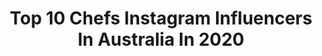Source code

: ---
title: Top 10 Chefs Instagram Influencers In Australia In 2020
description: >-
  Find top chefs Instagram influencers in Australia in 2020. Most popular hashtags: #chef #australia #brisbane #newzealand.
platform: Instagram
profiles:
  - username: "tomaszpachura"
    fullname: >-
      Tomasz Pachura
    location: "Australia"
    followers: 6863
    engagement: 1710
    commentsToLikes: 0.013020
    avatar: "https://scontent-lht6-1.cdninstagram.com/v/t51.2885-19/s320x320/46657882_2022254474738022_9215855006568153088_n.jpg?_nc_ht=scontent-lht6-1.cdninstagram.com&_nc_ohc=TEW3-wFBi9AAX9uVO8I&oh=fbf864d3c7b529a828f37cf19a61fccc&oe=5EBACDE6"
    verified: false
    hashtags: "#whitsundays, #piratesofthecaribbean, #gstarraw, #trip"
  - username: "yogibeachhouse"
    fullname: >-
      Aelee Oh
    location: "Australia"
    followers: 13788
    engagement: 922
    commentsToLikes: 0.028201
    avatar: "https://scontent-ams4-1.cdninstagram.com/v/t51.2885-19/s320x320/82549425_185309212885891_3784386694862602240_n.jpg?_nc_ht=scontent-ams4-1.cdninstagram.com&_nc_ohc=9gTd7ZFy3IUAX_fwQOw&oh=ec9793777b0955d9c744da262096dab3&oe=5EB88DA8"
    verified: false
    hashtags: "#yogateacher, #yogalove, #yogiseeyogido, #yogajourney"
  - username: "clemeringue"
    fullname: >-
      Clémence Ringard
    location: "Australia"
    followers: 21720
    engagement: 1438
    commentsToLikes: 0.025307
    avatar: "https://scontent-lhr8-1.cdninstagram.com/v/t51.2885-19/s320x320/12338548_413847338739869_1674385273_a.jpg?_nc_ht=scontent-lhr8-1.cdninstagram.com&_nc_ohc=fCOInpzoBL8AX99VRCH&oh=0a13d8ec3aedf046fb2f10706b0074f7&oe=5EB8D71F"
    verified: false
    hashtags: "#pavlova, #forest, #got, #cake"
  - username: "chef_aussie_angel"
    fullname: >-
      Chef Aussie Angel
    location: "Australia"
    followers: 3892
    engagement: 1273
    commentsToLikes: 0.161018
    avatar: "https://instagram.fitm1-1.fna.fbcdn.net/v/t51.2885-19/s320x320/68882681_1970192603084387_2085736324819582976_n.jpg?_nc_ht=instagram.fitm1-1.fna.fbcdn.net&_nc_ohc=xLgAHjqR7boAX_Mh5NG&oh=65966d58fe003c9e4aa6c20f016c63e9&oe=5E9CE112"
    verified: false
    hashtags: ""
  - username: "b.thetraveller28"
    fullname: >-
      B.Scott
    location: "Australia"
    followers: 5770
    engagement: 693
    commentsToLikes: 0.118889
    avatar: "https://scontent-ams4-1.cdninstagram.com/v/t51.2885-19/s320x320/74936915_2521466731511300_8555593399300784128_n.jpg?_nc_ht=scontent-ams4-1.cdninstagram.com&_nc_ohc=2mjxWvgE1FoAX_KznaS&oh=912753b6d1fbd6070a691415821a4f99&oe=5E8684A6"
    verified: false
    hashtags: "#nz, #kamandalu, #rotorua, #blacktravelfeed"
  - username: "rainbownourishments"
    fullname: >-
      Anthea
    location: "Australia"
    followers: 170577
    engagement: 354
    commentsToLikes: 0.031692
    avatar: "https://scontent-lhr8-1.cdninstagram.com/v/t51.2885-19/s320x320/69705749_381226019433192_2478754879267405824_n.jpg?_nc_ht=scontent-lhr8-1.cdninstagram.com&_nc_ohc=qtte0RLD4n0AX-xRmrE&oh=366d0a514b418d16f627a40be197a4bc&oe=5EBA1246"
    verified: false
    hashtags: "#vegandrumstick, #veganmadeclassic, #drumstickit, #ad"
  - username: "chefjasonroberts"
    fullname: >-
      Jason Roberts
    location: "Australia"
    followers: 58474
    engagement: 165
    commentsToLikes: 0.097268
    avatar: "https://scontent-lhr8-1.cdninstagram.com/v/t51.2885-19/s320x320/56832669_359163521613705_3419489172497367040_n.jpg?_nc_ht=scontent-lhr8-1.cdninstagram.com&_nc_ohc=GWzhVjO9WhQAX_iHVI5&oh=1bb84a7681776fa67c1c243c773dd168&oe=5EBACEB7"
    verified: true
    hashtags: "#blackandwhite, #verjuice, #bacon, #sustainablefishing"
  - username: "cfassnidge"
    fullname: >-
      Colin fassnidge
    location: "Australia"
    followers: 106784
    engagement: 145
    commentsToLikes: 0.047950
    avatar: "https://scontent-lhr8-1.cdninstagram.com/v/t51.2885-19/s320x320/89922713_544524509526155_40243843563520000_n.jpg?_nc_ht=scontent-lhr8-1.cdninstagram.com&_nc_ohc=JOcpDHiJzkUAX_GxFeN&oh=1d17857d4ba15b1a609330127d9310a4&oe=5EB27790"
    verified: false
    hashtags: "#lockdown, #lockdowncooks, #ripdick, #had2tryit"
  - username: "nicolestevensonau"
    fullname: >-
      Nicole Stevenson
    location: "Australia"
    followers: 13313
    engagement: 626
    commentsToLikes: 0.049767
    avatar: "https://scontent-atl3-1.cdninstagram.com/v/t51.2885-19/s320x320/79855145_491575511468608_1654818592404799488_n.jpg?_nc_ht=scontent-atl3-1.cdninstagram.com&_nc_ohc=SKCzWd5JaK8AX8ZlWwK&oh=8b9eedfa905017af42ba3f8d9aa54298&oe=5EBBDA00"
    verified: false
    hashtags: "#dessert, #hbird, #plantbased, #christmas"
  - username: "fueledbykhang"
    fullname: >-
      Khang Nguyen
    location: "Australia"
    followers: 4009
    engagement: 2141
    commentsToLikes: 0.045249
    avatar: "https://scontent-lhr8-1.cdninstagram.com/v/t51.2885-19/s320x320/81450293_619948005502106_5908250964787200000_n.jpg?_nc_ht=scontent-lhr8-1.cdninstagram.com&_nc_ohc=iznScB-PWmsAX9cQXhJ&oh=14b5d9d73b4b8984476bcbfe02e5057a&oe=5EBA9A43"
    verified: false
    hashtags: ""
---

→ What is expected: Scan the records for the word "followers" and copy every line where it is found.

→ Finished exercise:
    followers: 6863
    followers: 13788
    followers: 21720
    followers: 3892
    followers: 5770
    followers: 170577
    followers: 58474
    followers: 106784
    followers: 13313
    followers: 4009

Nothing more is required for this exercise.